Check out the exokernel model. Exokernel is what DRM/DRI does today.
Each of the DRM kernel drivers has a completely different IOCTL
interface. The kernel DRM driver for the ATI R200 looks nothing like
the Intel i925 driver.

Mesa is a complete software implementation of OpenGL. But Mesa is
designed so the software functions can be overlaid with functions that
implement hardware acceleration.

Each DRM driver has a corresponding userspace DRI library. These
libraries overlay Mesa functions with hardware accelerated functions.
For example the intel_dri module contain hardware texture functions
that make calls into the intel DRM kernel module.

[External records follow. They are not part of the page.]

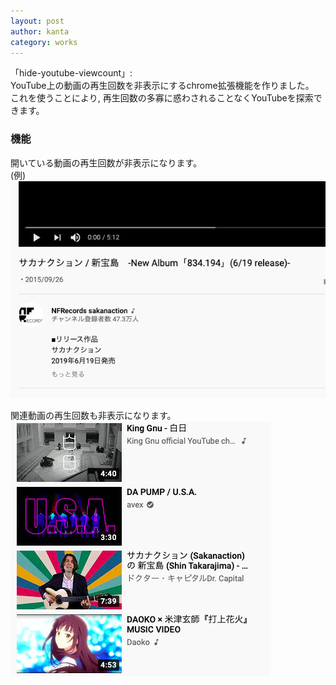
 ```yaml
---
layout: post
author: kanta
category: works
---
```


「hide-youtube-viewcount」:  
YouTube上の動画の再生回数を非表示にするchrome拡張機能を作りました。  
これを使うことにより, 再生回数の多寡に惑わされることなくYouTubeを探索できます。

### 機能
開いている動画の再生回数が非表示になります。  
(例)  
![sample1](/public/img/hide-youtube-viewcount/sample1.png)
  

関連動画の再生回数も非表示になります。  
![sample2](/public/img/hide-youtube-viewcount/sample2.png)
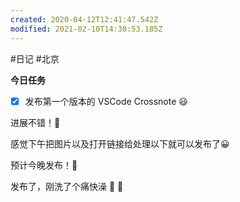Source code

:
 ```yaml
---
created: 2020-04-12T12:41:47.542Z
modified: 2021-02-10T14:30:53.185Z
---
```

#日记 #北京

**今日任务**

* [x] 发布第一个版本的 VSCode Crossnote :smiley: 
<!-- @timer "date":"Sun Apr 12 2020 12:23:59 GMT+0800 (China Standard Time)" -->
进展不错！:full_moon_with_face:
<!-- @timer "date":"Sun Apr 12 2020 14:01:55 GMT+0800 (China Standard Time)" -->
感觉下午把图片以及打开链接给处理以下就可以发布了:grinning:
<!-- @timer "date":"Sun Apr 12 2020 20:42:29 GMT+0800 (China Standard Time)" -->
预计今晚发布！:full_moon_with_face: 
<!-- @timer "date":"Sun Apr 12 2020 22:02:56 GMT+0800 (China Standard Time)" -->
发布了，刚洗了个痛快澡 :shower: :full_moon_with_face:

If the intel_dri
module isn't loaded you will fallback to software implementations of
the same functions.

The result of this is that there is a single public user space API,
OpenGL. But all of the kernel modules for each video card are
different.

Nobody except Nvidia puts the whole OpenGL stack into their device
driver. The DRM kernel modules are thin layers that provide safe
access to the hardware from unprivileged apps. For example the DRM
drivers check the commands being sent to the GPU to keep apps from
misusing the DMA hardware to read memory that is not theirs.

Nvidia has the OpenGL stack in the device driver because they ported
their WIndow drivers to Linux. Under Vista the rules have changed and
they have to move their code to user space.

--
Jon Smirl
[EMAIL PROTECTED]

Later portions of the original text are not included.